Amazon.com: The Complete Idiot's Guide to Getting and Owning a Cat (9781592573417): Sheila Webster Boneham: Books 


I expect them on Saturday.


----------



## saitenyo (Nov 28, 2010)

furryfriends251 said:


> Amazon.com: Your Cat: Simple New Secrets to a Longer, Stronger Life (9780312358020): Elizabeth M. Hodgkins: Books is a very good book


I second this one.

This is my favorite book on cat nutrition: 



It has a fantastic amount of useful information in it


----------



## Nan (Oct 11, 2010)

Another good Pan Johnson-Bennet book is "Cat vs. Cat"


----------



## bluemilk (Oct 3, 2005)

If you like mysteries AND cats go for THE CAT WHO series by Lilian Jackson Braun. There's even a CAT WHO cookbook! Jim Qwilleran lives in Moose County,and solves mysteries with the help of his 2 meezers Koko,and Yum Yum! Cats are great at finding clues!
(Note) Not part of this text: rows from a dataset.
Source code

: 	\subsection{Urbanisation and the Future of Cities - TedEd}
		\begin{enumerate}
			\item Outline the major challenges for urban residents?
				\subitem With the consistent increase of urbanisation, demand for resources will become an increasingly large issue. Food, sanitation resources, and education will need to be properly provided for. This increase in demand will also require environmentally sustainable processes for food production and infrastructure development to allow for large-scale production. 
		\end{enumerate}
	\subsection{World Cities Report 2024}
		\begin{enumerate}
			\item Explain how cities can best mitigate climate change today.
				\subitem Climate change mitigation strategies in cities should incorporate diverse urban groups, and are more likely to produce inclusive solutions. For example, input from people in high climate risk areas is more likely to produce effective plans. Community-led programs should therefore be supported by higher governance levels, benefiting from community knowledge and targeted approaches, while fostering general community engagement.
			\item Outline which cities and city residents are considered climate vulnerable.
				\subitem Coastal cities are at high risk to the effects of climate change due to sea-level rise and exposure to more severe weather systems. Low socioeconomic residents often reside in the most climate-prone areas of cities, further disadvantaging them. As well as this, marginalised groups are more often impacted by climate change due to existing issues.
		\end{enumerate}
(my Robin Hood is the cat who said cheese! loves the stuff)


----------



## dakota2004 (Aug 23, 2011)

@ Everyone- Thank you for the suggestions, it's been awhile since I looked for cat books and for some reason I was having issues finding what I wanted 

@ bluemilk- I used to read that series all the time (10+?) years ago and I remember enjoying it, right now though I'm in a vampire/werewolf/zombie/demon/witch/dragon/ghost phase lol


----------



## cooncatbob (May 27, 2011)

This site has very good prices and they always have some good books on pets.
EdwardRHamilton.com


----------



## KittieLover (May 2, 2011)

Well, this is a at book I am currently reading. It's a book called 'Dewey', a real-life story about a ginger kitten that unfortunately gets dumped in a library return box. It's been a great deal of a story so far.
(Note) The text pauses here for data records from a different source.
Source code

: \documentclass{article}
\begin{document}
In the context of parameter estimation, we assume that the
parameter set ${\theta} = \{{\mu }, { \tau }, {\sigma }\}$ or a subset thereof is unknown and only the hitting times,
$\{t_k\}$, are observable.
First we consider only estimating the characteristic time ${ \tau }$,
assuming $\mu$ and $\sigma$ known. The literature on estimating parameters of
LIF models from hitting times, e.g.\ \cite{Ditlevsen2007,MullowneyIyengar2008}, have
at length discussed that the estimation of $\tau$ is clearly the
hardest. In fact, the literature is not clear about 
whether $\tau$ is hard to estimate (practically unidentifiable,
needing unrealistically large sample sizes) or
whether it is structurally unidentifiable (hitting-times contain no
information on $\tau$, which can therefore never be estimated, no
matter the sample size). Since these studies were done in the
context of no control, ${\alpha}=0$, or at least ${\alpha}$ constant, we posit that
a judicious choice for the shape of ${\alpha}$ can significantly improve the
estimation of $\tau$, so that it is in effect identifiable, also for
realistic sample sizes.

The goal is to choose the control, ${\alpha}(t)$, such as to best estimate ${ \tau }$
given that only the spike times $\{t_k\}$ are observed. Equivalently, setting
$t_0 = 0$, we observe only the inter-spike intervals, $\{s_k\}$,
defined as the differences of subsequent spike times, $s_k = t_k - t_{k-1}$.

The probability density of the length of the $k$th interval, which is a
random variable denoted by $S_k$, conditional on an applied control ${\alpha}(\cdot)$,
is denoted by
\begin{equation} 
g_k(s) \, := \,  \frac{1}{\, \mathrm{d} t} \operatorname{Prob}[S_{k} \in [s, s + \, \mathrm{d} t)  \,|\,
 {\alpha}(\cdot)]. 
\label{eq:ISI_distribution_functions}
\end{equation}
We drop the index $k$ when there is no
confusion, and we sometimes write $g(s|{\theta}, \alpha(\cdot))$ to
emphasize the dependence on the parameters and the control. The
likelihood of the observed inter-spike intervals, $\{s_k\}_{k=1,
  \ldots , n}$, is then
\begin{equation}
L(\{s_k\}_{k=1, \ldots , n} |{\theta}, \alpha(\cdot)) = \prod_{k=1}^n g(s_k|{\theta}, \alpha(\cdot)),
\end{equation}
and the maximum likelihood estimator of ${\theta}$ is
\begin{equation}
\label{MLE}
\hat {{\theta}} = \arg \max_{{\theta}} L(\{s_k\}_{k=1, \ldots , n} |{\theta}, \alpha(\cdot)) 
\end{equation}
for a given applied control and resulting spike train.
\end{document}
I would recommend it to those who really love cats. It's not a cat care or training book but it's a really good cat book


----------



## love.my.cats (Jan 29, 2009)

Dewey is such a good book. I loved it! But as Sarah said, it's not an informational book, just a good read. Pulls at the heart strings a little too.


----------



## dakota2004 (Aug 23, 2011)

I have Dewey actually, although I haven't gotten around to reading it yet- I keep forgetting it's on my shelf :/


----------